### RECORD EXCERPTS
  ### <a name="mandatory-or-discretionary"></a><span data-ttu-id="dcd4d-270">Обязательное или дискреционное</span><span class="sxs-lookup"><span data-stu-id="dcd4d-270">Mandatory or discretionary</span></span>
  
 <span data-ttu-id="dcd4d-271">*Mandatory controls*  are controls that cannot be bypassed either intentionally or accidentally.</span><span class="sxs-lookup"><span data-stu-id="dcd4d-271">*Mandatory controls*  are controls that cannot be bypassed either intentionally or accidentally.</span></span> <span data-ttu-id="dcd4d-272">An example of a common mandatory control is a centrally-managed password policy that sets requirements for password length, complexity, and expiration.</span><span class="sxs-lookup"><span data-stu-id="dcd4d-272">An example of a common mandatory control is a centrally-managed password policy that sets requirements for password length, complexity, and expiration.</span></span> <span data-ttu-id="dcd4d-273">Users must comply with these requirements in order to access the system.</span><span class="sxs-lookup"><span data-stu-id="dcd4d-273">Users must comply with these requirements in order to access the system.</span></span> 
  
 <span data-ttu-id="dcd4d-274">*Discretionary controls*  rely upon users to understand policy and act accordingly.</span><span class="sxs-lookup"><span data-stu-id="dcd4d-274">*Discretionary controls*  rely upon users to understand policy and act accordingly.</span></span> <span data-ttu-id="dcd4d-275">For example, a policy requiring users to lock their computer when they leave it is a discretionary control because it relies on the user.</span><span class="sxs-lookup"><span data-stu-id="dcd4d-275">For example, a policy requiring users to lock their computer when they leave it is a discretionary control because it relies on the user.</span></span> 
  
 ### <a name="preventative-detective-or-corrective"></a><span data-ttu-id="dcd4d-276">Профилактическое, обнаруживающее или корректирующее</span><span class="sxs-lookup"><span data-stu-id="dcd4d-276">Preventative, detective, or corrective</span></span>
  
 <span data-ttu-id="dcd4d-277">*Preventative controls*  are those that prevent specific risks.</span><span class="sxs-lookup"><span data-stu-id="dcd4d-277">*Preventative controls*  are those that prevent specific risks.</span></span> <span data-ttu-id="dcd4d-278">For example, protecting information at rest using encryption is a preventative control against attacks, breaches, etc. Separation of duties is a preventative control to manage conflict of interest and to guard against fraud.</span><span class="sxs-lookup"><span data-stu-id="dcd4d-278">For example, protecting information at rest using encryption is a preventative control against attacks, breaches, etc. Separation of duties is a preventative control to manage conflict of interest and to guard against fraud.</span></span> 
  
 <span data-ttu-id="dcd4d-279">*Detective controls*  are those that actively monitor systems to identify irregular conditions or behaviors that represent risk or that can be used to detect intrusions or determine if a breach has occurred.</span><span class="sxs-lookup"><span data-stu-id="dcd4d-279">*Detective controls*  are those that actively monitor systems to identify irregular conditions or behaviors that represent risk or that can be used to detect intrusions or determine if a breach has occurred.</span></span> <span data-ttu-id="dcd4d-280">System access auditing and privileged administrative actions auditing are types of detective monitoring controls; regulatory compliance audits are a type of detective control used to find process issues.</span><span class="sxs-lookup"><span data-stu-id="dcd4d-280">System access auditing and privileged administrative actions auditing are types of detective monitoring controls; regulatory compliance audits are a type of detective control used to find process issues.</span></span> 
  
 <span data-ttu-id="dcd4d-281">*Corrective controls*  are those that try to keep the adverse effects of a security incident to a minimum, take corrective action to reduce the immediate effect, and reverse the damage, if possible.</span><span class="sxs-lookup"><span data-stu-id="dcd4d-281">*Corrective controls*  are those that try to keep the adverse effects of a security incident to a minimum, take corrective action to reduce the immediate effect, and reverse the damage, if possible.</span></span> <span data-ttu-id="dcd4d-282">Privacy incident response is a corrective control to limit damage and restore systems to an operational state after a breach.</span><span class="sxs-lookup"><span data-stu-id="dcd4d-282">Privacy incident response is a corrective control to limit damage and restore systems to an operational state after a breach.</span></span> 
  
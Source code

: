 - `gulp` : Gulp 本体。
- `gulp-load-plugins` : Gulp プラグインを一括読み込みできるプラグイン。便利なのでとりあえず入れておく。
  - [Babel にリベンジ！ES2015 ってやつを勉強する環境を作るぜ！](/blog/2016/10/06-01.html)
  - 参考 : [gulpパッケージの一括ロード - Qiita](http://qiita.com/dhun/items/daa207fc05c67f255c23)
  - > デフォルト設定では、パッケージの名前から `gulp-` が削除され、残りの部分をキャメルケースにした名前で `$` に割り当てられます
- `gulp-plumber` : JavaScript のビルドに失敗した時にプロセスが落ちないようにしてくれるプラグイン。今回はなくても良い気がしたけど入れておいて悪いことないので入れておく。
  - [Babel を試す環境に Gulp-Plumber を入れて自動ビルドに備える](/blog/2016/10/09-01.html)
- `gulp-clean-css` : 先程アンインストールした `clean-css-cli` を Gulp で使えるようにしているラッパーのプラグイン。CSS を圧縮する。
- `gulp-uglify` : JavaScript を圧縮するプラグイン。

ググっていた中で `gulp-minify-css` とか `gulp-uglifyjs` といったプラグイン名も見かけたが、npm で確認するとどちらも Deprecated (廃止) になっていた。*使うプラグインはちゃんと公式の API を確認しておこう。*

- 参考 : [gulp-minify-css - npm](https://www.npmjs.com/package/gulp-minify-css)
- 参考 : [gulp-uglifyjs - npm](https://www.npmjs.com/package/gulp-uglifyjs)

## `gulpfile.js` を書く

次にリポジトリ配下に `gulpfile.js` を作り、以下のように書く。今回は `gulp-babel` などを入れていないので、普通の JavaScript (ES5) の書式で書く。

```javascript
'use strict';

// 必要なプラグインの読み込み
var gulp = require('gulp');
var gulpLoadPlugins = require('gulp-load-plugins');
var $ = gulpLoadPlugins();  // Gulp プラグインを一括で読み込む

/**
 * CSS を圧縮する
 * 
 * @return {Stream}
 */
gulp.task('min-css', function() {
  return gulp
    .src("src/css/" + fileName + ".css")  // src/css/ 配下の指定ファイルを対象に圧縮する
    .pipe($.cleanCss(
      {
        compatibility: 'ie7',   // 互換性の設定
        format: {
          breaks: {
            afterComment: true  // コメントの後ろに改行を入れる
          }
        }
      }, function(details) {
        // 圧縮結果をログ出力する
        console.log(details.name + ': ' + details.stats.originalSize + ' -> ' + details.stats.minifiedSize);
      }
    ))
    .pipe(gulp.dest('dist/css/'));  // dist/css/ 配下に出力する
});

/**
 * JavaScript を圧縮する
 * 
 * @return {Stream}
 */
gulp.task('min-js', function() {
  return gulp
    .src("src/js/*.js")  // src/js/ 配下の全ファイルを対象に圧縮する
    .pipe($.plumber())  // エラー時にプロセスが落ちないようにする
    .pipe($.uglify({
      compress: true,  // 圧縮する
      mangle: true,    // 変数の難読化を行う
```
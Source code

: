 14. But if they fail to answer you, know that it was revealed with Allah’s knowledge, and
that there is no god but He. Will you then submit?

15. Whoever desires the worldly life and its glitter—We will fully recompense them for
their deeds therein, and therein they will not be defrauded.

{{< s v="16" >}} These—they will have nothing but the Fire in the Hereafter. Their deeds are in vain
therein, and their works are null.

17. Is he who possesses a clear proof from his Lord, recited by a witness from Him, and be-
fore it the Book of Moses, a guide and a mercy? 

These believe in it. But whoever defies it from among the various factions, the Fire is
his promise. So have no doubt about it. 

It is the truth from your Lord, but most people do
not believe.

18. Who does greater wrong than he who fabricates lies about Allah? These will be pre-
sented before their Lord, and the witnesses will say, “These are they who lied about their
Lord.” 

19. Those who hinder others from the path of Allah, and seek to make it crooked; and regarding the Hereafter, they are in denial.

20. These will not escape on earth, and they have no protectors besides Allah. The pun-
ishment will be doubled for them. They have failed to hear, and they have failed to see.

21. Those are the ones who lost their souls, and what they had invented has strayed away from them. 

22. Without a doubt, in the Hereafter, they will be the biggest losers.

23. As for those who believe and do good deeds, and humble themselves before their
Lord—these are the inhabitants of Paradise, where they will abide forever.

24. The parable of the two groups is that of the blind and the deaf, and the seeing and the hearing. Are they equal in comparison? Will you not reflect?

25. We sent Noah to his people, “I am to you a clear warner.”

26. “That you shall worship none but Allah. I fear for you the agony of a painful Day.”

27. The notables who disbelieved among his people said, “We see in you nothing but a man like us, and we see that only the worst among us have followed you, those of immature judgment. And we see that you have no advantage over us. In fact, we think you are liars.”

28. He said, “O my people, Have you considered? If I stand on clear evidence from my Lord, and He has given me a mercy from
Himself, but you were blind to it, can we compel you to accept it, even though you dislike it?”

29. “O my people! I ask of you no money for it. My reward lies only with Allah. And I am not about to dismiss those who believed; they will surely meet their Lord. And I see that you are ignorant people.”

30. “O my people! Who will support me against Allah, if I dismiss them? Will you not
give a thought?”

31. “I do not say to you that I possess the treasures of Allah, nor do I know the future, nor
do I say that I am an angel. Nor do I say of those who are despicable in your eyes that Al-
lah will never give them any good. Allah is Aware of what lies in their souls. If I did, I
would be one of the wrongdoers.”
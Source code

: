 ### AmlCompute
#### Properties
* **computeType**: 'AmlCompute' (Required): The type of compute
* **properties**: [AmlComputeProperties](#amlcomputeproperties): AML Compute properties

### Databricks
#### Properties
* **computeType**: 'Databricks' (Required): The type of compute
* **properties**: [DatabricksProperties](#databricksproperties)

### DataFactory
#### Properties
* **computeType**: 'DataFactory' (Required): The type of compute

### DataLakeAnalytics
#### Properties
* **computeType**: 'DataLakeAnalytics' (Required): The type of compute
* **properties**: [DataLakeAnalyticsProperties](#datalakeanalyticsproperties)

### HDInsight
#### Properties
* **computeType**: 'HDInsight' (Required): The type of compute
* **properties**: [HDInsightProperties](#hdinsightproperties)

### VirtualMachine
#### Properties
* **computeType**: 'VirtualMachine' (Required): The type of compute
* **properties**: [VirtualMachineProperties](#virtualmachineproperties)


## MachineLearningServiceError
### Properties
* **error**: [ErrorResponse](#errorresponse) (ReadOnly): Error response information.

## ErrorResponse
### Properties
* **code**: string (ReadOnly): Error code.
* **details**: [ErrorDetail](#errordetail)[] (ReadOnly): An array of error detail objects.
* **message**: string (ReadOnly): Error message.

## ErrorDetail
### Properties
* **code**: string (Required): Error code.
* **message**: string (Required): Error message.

### ABOUT THIS TASK
Please work out how many lines above contain the string "doubt", and reply with that number alone.

### PROBLEM SOLUTION
2